Praca zdalna wymaga od pracowników dojrzałości, dobrego charakteru i uczciwości wobec siebie.
Praca zdalna funkcjonuje dobrze tylko wtedy, gdy Państwa pracownicy są odpowiedzialni. Muszą Państwo odpowiednio dobrać personel. Należy szukać kandydatów o poziomie dojrzałości potrzebnym do samodzielnej pracy w domu. Chcą Państwo zatrudnić osoby, które same rozpoczynają pracę i nie potrzebują wielu wskazówek i podpowiedzi, aby ją wykonać.
„Profesjonalizm. Doświadczenie. Polskość. Być może będziemy musieli podrzeć księgę zasad rekrutacji dla nowego świata WFH. Ponieważ ludzie, którzy w tym środowisku dobrze się rozwijają i stają się graczami „A”, w niczym nie będą przypominać gwiazd, które próbowaliśmy zatrudnić w przeszłości. „
Proszę szukać osób, które potrafią pogodzić komfort przebywania w domu z dyskomfortem wynikającym z konieczności uczenia się lub rozwiązywania problemów. Te wyjątkowe osoby są gotowe uczyć się, rozwijać i zostać przyszłymi liderami w Państwa organizacji.
Praca w domu nigdy nie zniknie.
Dla wielu pracowników WFH jest dynamicznym i ekscytującym zjawiskiem, które niesie ze sobą liczne korzyści, w tym elastyczność i równowagę między życiem zawodowym a prywatnym. Firmy korzystają z łatwiejszej rekrutacji i utrzymania pracowników, a także z dostępu do szerszej puli talentów, nieograniczonej geograficznie.

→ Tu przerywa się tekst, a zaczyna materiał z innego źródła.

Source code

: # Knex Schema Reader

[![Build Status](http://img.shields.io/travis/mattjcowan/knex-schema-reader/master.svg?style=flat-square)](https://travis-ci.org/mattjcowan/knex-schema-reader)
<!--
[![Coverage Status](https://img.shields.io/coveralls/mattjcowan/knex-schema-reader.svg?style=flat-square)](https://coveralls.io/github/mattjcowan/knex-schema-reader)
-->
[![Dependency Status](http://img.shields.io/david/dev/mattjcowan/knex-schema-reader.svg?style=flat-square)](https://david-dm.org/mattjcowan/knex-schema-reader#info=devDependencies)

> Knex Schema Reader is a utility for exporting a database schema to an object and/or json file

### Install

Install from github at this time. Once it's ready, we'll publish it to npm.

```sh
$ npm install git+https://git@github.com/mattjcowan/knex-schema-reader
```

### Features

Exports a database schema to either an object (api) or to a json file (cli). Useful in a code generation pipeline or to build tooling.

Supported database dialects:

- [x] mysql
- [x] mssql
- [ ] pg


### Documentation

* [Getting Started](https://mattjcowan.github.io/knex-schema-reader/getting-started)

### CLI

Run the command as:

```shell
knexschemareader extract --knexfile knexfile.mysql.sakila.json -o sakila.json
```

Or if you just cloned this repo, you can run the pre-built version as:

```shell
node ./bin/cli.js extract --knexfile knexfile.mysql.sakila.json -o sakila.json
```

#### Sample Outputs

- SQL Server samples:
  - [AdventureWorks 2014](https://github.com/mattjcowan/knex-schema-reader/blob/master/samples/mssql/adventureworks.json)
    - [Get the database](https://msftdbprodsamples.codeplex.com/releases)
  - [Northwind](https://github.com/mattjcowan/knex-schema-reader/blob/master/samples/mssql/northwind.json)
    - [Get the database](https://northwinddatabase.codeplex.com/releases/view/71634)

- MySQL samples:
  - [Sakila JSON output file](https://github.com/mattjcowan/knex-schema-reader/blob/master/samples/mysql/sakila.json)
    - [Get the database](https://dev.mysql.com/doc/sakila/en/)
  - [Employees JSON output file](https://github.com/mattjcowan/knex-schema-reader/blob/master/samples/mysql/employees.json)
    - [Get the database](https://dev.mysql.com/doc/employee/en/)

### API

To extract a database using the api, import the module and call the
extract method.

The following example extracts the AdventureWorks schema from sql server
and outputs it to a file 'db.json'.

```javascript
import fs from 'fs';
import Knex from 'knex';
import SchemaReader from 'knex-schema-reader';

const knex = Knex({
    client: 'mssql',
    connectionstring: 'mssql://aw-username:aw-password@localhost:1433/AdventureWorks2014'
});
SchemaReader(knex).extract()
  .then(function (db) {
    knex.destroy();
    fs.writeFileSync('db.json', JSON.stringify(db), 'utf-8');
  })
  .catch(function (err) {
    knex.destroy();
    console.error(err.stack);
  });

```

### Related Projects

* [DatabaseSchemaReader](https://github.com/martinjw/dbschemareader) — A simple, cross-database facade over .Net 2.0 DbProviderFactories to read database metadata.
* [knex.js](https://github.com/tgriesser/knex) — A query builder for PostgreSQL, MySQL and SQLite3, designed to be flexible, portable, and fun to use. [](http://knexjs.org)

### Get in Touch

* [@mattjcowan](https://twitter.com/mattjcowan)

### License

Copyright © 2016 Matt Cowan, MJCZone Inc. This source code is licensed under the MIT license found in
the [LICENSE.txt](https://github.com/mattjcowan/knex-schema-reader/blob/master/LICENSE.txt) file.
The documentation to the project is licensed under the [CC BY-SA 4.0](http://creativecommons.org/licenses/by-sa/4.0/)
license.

„W przypadku nieuniknionego przejścia w przyszłości na jakąś formę pracy w domu, sukces lub porażka będą zależeć od zdolności zespołu kierowniczego do dostosowania się do zmieniających się wymagań, polityki i systemów, które Państwo wprowadzą oraz rodzaju kultury, którą Państwo wspierają.

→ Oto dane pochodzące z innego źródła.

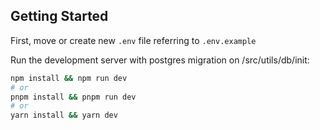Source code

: ## Getting Started

First, move or create new `.env` file referring to `.env.example`

Run the development server with postgres migration on /src/utils/db/init:

```bash
npm install && npm run dev
# or
pnpm install && pnpm run dev
# or
yarn install && yarn dev
```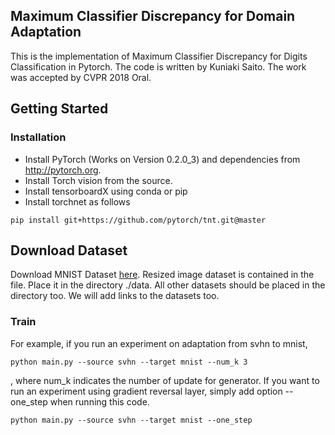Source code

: ## Maximum Classifier Discrepancy for Domain Adaptation
This is the implementation of Maximum Classifier Discrepancy for Digits Classification in Pytorch.
The code is written by Kuniaki Saito. The work was accepted by CVPR 2018 Oral.

## Getting Started
### Installation
- Install PyTorch (Works on Version 0.2.0_3) and dependencies from http://pytorch.org.
- Install Torch vision from the source.
- Install tensorboardX using conda or pip
- Install torchnet as follows
```
pip install git+https://github.com/pytorch/tnt.git@master
```
## Download Dataset
Download MNIST Dataset [here](https://drive.google.com/file/d/1cZ4vSIS-IKoyKWPfcgxFMugw0LtMiqPf/view?usp=sharing). Resized image dataset is contained in the file.
Place it in the directory ./data.
All other datasets should be placed in the directory too.
We will add links to the datasets too.


### Train
For example, if you run an experiment on adaptation from svhn to mnist,
```
python main.py --source svhn --target mnist --num_k 3
```
, where num_k indicates the number of update for generator.
If you want to run an experiment using gradient reversal layer, simply add option --one_step when running this code.
```
python main.py --source svhn --target mnist --one_step
```
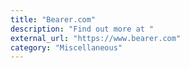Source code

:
 ```yaml
---
title: "Bearer.com"
description: "Find out more at "
external_url: "https://www.bearer.com"
category: "Miscellaneous"
---
```

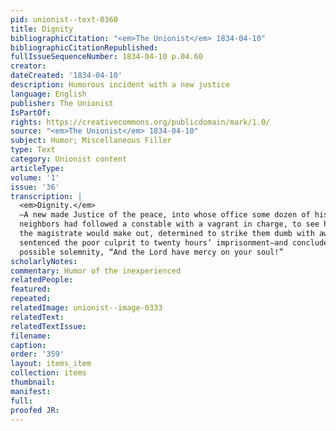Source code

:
 ```yaml
---
pid: unionist--text-0360
title: Dignity
bibliographicCitation: "<em>The Unionist</em> 1834-04-10"
bibliographicCitationRepublished: 
fullIssueSequenceNumber: 1834-04-10 p.04.60
creator: 
dateCreated: '1834-04-10'
description: Humorous incident with a new justice
language: English
publisher: The Unionist
IsPartOf: 
rights: https://creativecommons.org/publicdomain/mark/1.0/
source: "<em>The Unionist</em> 1834-04-10"
subject: Humor; Miscellaneous Filler
type: Text
category: Unionist content
articleType: 
volume: '1'
issue: '36'
transcription: |
  <em>Dignity.</em>
  —A new made Justice of the peace, into whose office some dozen of his
  neighbors had followed a constable with a vagrant in charge, to see how
  the magistrate would make out, determined to strike them dumb with awe. He
  sentenced the poor culprit to twenty hours’ imprisonment—and concluded with all
  possible solemnity, “And the Lord have mercy on your soul!”
scholarlyNotes: 
commentary: Humor of the inexperienced
relatedPeople: 
featured: 
repeated: 
relatedImage: unionist--image-0333
relatedText: 
relatedTextIssue: 
filename: 
caption: 
order: '359'
layout: items_item
collection: items
thumbnail: 
manifest: 
full: 
proofed JR: 
---
```


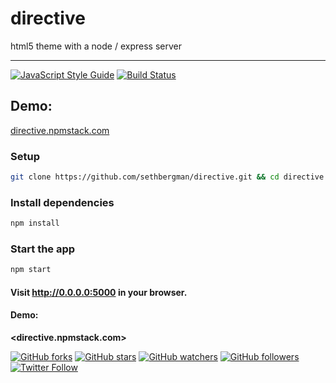 # directive

html5 theme with a node / express server

--------------------------------------------------------------------------------

[![JavaScript Style Guide](https://img.shields.io/badge/code_style-standard-brightgreen.svg)](https://standardjs.com) [![Build Status](https://travis-ci.org/sethbergman/directive.svg?branch=master)](https://travis-ci.org/sethbergman/directive)


## Demo:

[directive.npmstack.com](//directive.npmstack.com)

### Setup

```sh
git clone https://github.com/sethbergman/directive.git && cd directive
```

### Install dependencies

```sh
npm install
```

### Start the app

```sh
npm start
```

#### Visit <http://0.0.0.0:5000> in your browser.

#### Demo:

__<directive.npmstack.com>__


[![GitHub forks](https://img.shields.io/github/forks/sethbergman/directive.svg?style=social&label=Fork)](https://github.com/sethbergman/directive) [![GitHub stars](https://img.shields.io/github/stars/sethbergman/directive.svg?style=social&label=Star)](https://github.com/sethbergman/directive) [![GitHub watchers](https://img.shields.io/github/watchers/sethbergman/directive.svg?style=social&label=Watch)](https://github.com/sethbergman/directive) [![GitHub followers](https://img.shields.io/github/followers/sethbergman.svg?style=social&label=Follow)](https://github.com/sethbergman/directive) [![Twitter Follow](https://img.shields.io/twitter/follow/seth_bergman.svg?style=social)](https://twitter.com/seth_bergman)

Praca w domu radykalnie zmienia sposób funkcjonowania firm. Ale mimo swoich imponujących zalet, WFH nie jest lekarstwem na wszystko. Patrząc realistycznie, utrudnia nawiązywanie kontaktów, awans i budowanie relacji. Jednak, jak wynika z badania State of Remote Work 2020, 98% respondentów chce spędzić resztę swojej kariery zawodowej pracując z domu. W takiej czy innej formie, WFH pozostanie częścią przyszłości Państwa organizacji.
O autorze
David Pachter jest nie tylko współzałożycielem i prezesem wykonawczym JumpCrew, ale również współzałożycielem LocalVox i prezesem wykonawczym YouNow.